● **WORK TO BE COMPLETED**
Filter the entries, keeping every line with the word "listings".

● **INPUT FOR THIS TASK**
□ □ □ □

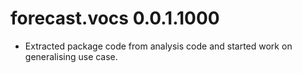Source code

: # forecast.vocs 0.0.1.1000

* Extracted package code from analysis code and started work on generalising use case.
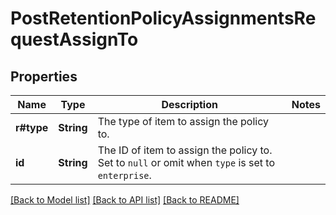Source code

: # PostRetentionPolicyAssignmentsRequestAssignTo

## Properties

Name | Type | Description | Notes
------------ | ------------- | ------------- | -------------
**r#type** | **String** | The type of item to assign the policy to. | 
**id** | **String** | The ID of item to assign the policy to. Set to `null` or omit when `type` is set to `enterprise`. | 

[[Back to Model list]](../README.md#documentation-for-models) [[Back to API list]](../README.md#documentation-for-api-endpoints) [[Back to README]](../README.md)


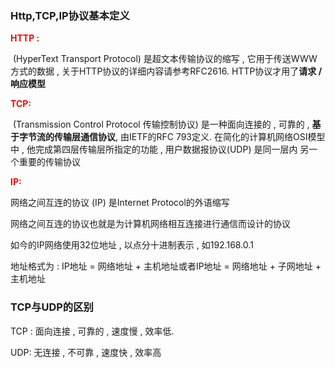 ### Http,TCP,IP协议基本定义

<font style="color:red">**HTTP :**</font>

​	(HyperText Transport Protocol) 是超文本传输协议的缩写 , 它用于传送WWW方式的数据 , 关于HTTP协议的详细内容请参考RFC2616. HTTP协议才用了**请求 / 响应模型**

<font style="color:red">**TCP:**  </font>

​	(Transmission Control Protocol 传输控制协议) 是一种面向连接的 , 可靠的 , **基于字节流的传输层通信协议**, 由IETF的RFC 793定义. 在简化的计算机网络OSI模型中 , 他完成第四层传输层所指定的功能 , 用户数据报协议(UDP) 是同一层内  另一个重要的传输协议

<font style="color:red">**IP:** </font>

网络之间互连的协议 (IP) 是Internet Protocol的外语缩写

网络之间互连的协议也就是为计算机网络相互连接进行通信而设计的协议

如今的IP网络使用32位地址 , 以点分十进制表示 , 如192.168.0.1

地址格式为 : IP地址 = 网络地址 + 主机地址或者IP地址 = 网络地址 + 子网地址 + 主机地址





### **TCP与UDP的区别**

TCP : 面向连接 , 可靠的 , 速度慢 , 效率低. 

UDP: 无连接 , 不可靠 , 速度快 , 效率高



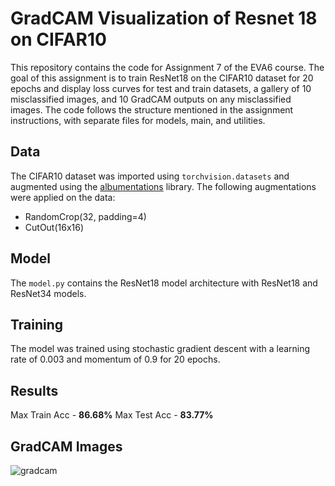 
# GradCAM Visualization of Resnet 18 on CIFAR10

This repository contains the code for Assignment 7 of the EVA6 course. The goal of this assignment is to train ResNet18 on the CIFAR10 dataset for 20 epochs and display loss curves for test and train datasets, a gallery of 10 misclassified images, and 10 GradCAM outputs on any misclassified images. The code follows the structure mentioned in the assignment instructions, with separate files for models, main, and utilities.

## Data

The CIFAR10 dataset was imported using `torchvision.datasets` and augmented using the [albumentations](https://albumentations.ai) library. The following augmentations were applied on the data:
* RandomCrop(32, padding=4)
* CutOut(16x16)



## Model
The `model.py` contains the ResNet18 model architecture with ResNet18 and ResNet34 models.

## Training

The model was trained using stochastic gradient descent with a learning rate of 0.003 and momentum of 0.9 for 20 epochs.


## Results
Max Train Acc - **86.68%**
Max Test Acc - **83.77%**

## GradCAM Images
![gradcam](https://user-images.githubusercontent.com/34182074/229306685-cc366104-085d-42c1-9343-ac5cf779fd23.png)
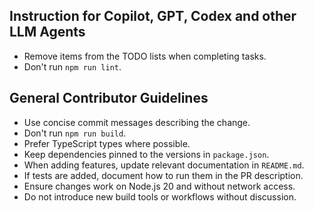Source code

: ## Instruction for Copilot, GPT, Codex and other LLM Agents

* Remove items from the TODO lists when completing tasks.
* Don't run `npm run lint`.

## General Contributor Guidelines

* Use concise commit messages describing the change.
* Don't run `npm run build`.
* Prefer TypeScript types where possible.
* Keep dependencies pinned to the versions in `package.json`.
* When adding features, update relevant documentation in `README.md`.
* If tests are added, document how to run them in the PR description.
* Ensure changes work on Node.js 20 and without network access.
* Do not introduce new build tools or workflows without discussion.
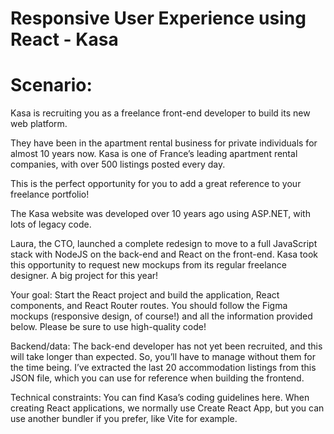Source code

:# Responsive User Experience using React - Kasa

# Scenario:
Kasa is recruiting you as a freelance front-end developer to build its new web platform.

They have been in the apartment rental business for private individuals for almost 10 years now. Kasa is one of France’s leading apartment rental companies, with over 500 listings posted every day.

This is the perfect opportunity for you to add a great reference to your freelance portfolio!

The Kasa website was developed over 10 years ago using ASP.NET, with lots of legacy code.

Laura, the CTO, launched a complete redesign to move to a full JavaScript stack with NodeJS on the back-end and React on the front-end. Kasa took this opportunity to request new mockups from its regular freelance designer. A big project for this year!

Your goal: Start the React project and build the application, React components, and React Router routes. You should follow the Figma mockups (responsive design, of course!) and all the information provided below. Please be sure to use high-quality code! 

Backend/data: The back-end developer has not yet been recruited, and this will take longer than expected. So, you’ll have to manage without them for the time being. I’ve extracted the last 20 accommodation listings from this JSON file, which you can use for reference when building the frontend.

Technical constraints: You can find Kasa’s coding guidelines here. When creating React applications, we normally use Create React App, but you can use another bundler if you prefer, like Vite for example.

□ □ □ □

● **WRITTEN RESPONSE**
They have been in the apartment rental business for private individuals for almost 10 years now. Kasa is one of France’s leading apartment rental companies, with over 500 listings posted every day.
Backend/data: The back-end developer has not yet been recruited, and this will take longer than expected. So, you’ll have to manage without them for the time being. I’ve extracted the last 20 accommodation listings from this JSON file, which you can use for reference when building the frontend.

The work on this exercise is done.